The primary indicator nowadays is social media. We have lots of good information in this field and a social media dashboard that allows us to quickly evaluate the impact. One other country that stands out a lot for us is Argentina, a nation with which we’ve always had strong connections. Right now, we have Argentine players like Gonzalo Montiel, Erik Lamela, Lucas Ocampos and Papu Gómez. These reports also highlight Colombia, which is partly related to the past signing of Carlos Bacca.

- Does the sporting department consider such factors?

The sporting department build the squad thinking solely about sporting criteria, but we in the business department can make the most of such circumstances when, for example, there are multiple players from the same country in the squad. We need to capitalise on the commercial opportunities this brings in those countries. There’s always a need to bring the strategic and tactical together, as in any business.

- The football industry, as with so many others, has suffered from the coronavirus pandemic. But it’s also one of the industries that is recovering its potential the quickest. When do you think it will be as it was before the pandemic for football?
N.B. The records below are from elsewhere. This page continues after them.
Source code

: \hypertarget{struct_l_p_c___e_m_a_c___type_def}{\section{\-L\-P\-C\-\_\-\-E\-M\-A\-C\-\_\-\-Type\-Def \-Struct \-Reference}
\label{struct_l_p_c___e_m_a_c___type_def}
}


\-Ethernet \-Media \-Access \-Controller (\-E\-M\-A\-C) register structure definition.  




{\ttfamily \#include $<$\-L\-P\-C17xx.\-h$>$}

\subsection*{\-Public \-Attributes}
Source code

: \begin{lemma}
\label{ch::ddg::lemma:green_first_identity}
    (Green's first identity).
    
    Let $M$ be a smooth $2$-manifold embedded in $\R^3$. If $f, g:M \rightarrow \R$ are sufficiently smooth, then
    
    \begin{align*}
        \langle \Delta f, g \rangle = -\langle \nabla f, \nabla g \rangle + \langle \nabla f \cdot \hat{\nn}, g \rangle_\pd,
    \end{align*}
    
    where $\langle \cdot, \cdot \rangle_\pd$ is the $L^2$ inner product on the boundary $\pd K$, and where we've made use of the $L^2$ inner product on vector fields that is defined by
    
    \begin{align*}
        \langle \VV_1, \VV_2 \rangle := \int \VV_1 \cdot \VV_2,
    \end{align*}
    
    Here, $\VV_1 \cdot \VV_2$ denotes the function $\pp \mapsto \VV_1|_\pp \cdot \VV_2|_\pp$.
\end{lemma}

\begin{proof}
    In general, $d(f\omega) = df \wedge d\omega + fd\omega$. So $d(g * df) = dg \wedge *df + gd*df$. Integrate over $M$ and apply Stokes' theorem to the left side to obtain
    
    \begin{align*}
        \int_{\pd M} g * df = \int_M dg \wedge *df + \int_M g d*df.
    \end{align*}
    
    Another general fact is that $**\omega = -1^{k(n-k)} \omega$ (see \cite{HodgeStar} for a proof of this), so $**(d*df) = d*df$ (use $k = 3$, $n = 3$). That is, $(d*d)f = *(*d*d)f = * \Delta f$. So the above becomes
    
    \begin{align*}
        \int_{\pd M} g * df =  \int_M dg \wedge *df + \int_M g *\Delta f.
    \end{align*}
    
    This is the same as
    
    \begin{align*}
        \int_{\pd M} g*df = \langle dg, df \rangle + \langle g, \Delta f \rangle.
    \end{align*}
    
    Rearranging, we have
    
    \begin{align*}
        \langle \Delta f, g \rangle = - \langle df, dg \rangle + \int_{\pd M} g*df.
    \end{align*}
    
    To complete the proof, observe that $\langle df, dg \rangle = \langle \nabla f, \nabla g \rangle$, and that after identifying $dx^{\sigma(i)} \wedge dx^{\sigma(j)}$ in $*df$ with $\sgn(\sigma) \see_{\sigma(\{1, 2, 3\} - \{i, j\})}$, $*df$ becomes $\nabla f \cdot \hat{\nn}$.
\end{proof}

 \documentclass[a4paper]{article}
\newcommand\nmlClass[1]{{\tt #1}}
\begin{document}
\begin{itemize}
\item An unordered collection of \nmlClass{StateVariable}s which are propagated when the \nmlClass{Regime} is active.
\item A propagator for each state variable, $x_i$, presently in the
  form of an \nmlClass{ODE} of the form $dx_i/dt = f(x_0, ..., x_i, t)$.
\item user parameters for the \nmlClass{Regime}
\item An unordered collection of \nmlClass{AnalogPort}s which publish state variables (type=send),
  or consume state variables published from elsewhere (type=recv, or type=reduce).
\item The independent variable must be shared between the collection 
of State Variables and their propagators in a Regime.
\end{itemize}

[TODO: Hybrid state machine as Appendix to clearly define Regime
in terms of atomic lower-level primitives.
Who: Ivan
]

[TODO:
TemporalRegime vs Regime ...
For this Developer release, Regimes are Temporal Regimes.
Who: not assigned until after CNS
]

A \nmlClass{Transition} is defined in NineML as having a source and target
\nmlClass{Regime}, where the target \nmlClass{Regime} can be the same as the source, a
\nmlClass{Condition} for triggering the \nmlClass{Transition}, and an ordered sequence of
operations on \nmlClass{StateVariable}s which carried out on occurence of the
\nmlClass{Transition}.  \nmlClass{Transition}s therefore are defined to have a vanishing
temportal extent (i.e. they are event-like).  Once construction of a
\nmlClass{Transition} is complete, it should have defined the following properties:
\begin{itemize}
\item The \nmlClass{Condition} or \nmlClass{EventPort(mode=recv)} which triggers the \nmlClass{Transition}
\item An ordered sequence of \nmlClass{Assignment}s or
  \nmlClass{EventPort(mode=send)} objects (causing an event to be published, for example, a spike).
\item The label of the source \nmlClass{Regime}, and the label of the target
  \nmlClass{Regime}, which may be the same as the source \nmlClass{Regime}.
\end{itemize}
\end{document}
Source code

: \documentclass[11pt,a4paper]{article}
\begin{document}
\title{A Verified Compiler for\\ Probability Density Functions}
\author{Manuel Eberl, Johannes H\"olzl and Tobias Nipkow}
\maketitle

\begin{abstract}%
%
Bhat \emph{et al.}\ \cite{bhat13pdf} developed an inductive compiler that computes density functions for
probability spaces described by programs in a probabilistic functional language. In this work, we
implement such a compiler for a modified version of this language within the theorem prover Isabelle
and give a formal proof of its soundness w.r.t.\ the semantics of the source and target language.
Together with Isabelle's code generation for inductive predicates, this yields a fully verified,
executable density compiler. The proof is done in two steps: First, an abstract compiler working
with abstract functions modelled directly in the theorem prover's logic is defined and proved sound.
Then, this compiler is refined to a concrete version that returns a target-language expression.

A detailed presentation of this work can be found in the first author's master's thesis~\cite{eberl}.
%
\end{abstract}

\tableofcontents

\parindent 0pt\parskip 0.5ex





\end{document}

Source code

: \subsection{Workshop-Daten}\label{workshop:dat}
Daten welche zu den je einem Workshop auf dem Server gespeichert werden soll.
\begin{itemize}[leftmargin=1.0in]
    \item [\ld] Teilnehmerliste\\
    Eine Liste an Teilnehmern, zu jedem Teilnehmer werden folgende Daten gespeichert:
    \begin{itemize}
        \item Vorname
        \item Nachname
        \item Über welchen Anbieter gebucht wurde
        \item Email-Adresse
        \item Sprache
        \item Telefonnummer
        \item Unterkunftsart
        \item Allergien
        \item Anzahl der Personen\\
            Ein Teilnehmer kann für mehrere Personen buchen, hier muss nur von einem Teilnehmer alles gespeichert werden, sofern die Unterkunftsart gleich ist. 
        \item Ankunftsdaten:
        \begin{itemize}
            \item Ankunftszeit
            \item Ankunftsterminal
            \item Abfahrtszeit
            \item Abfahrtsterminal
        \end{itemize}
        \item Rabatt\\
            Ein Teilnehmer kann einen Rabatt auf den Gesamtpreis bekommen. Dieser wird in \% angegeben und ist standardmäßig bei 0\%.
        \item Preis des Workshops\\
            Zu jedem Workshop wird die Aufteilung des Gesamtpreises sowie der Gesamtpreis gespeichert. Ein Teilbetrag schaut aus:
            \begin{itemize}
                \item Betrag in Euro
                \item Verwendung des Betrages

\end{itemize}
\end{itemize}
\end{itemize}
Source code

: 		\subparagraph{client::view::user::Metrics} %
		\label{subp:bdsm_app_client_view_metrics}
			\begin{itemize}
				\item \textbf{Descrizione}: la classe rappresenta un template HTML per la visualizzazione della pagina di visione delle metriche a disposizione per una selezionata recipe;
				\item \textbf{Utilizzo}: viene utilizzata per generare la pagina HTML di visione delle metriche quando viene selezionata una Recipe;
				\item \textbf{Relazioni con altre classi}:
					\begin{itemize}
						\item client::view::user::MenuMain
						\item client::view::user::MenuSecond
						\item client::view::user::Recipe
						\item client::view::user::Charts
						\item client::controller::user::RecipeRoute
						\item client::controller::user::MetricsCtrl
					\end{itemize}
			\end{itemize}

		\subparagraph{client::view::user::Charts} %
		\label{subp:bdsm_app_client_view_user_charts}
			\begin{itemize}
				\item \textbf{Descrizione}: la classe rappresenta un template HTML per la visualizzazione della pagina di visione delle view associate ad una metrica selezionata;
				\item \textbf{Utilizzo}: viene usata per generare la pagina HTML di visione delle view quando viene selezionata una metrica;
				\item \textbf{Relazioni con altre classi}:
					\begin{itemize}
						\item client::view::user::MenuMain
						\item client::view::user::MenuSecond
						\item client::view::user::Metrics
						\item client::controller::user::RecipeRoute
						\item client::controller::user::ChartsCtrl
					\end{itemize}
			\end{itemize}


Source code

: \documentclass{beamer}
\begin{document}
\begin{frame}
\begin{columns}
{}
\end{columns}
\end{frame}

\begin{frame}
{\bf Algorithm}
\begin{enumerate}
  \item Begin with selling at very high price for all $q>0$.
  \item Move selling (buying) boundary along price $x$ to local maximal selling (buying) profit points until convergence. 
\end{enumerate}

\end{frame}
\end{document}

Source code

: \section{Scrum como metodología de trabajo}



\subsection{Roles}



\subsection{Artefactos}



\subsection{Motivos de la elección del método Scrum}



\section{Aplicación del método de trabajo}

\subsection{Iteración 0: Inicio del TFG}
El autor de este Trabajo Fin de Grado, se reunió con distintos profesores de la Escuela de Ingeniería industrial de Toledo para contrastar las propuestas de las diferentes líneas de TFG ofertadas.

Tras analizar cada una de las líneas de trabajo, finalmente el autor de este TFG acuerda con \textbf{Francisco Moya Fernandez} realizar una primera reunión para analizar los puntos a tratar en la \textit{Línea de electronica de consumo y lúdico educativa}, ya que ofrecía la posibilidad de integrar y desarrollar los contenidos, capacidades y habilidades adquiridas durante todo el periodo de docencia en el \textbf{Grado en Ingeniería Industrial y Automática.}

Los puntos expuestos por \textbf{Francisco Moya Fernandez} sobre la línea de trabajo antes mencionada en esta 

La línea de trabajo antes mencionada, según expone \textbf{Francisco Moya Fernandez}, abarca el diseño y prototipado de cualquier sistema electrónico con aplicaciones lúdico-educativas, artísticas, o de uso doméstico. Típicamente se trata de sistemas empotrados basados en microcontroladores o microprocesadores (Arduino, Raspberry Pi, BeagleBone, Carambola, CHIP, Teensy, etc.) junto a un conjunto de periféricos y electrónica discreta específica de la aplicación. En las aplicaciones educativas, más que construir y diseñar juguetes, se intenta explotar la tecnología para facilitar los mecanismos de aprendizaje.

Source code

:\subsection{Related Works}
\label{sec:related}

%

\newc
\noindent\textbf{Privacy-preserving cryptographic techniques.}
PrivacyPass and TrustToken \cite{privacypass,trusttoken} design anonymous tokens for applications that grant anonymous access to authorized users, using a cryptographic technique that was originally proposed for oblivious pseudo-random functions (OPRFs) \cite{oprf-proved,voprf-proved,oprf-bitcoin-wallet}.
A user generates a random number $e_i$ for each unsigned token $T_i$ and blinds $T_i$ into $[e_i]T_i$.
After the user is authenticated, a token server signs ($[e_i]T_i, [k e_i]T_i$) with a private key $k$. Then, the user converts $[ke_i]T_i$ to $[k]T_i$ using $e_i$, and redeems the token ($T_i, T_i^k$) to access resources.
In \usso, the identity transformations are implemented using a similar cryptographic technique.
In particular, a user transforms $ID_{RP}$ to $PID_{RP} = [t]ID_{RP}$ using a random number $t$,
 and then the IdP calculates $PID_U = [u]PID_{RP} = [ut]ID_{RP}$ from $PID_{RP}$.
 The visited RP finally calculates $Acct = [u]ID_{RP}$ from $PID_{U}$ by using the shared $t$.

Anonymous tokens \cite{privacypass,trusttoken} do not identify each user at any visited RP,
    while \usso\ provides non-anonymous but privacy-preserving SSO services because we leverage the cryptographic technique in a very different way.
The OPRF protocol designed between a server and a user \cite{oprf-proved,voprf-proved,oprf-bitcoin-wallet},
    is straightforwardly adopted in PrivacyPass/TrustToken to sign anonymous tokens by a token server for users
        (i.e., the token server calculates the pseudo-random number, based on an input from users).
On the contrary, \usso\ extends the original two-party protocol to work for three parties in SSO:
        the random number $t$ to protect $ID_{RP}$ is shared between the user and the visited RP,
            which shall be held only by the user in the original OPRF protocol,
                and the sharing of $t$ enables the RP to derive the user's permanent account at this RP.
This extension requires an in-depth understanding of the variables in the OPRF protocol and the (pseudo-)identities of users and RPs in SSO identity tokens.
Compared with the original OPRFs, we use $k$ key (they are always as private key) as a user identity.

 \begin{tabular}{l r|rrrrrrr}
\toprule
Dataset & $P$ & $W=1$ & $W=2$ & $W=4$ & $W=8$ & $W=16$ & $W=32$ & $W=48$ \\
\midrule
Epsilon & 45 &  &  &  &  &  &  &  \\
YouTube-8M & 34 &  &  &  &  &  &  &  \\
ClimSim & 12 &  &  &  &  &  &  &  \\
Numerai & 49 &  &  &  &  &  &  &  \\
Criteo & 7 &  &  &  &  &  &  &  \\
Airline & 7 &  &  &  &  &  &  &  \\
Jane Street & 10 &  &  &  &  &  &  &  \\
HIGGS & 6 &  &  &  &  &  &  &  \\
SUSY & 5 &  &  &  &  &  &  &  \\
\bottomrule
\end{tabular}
The world of football has suffered with the pandemic, but compared to other sectors and industries it has been a relative suffering. Some revenues streams were completely cut off, like income from tickets, but others didn’t suffer, like TV rights money or prize money. The recovery will be quick because football is more and more a form of entertainment. People haven’t lost interest in football, although there is a change with the new generations in terms of how they consume and watch football. We might need to have a little more patience to see full stadiums again, but the recovery for other areas of the business has been quick. Looking at it all together, at TV audiences, social media numbers, the following on OTTs and more, we see that the sport is in great health. Interest in football is still very high and it’ll only get higher.

- Such a crisis can unite or separate. How do you think the football industry reacted?

Ever since my arrival, I have noticed a very intense collaboration with LaLiga and open communication with other clubs. It’s quite easy to phone somebody from another club to ask for an opinion on something. That speaks very well for the spirit of collaboration that exists in this league. The work that was done to ensure the 2019/20 season could finish, and for 2020/21 to take place even without fans, demonstrated great flexibility, resilience and organisation. In general, there has been a backdrop of unity and collaboration, which perhaps some have interpreted in a different way to try to launch adventures that have little traction and that aren’t what fans want.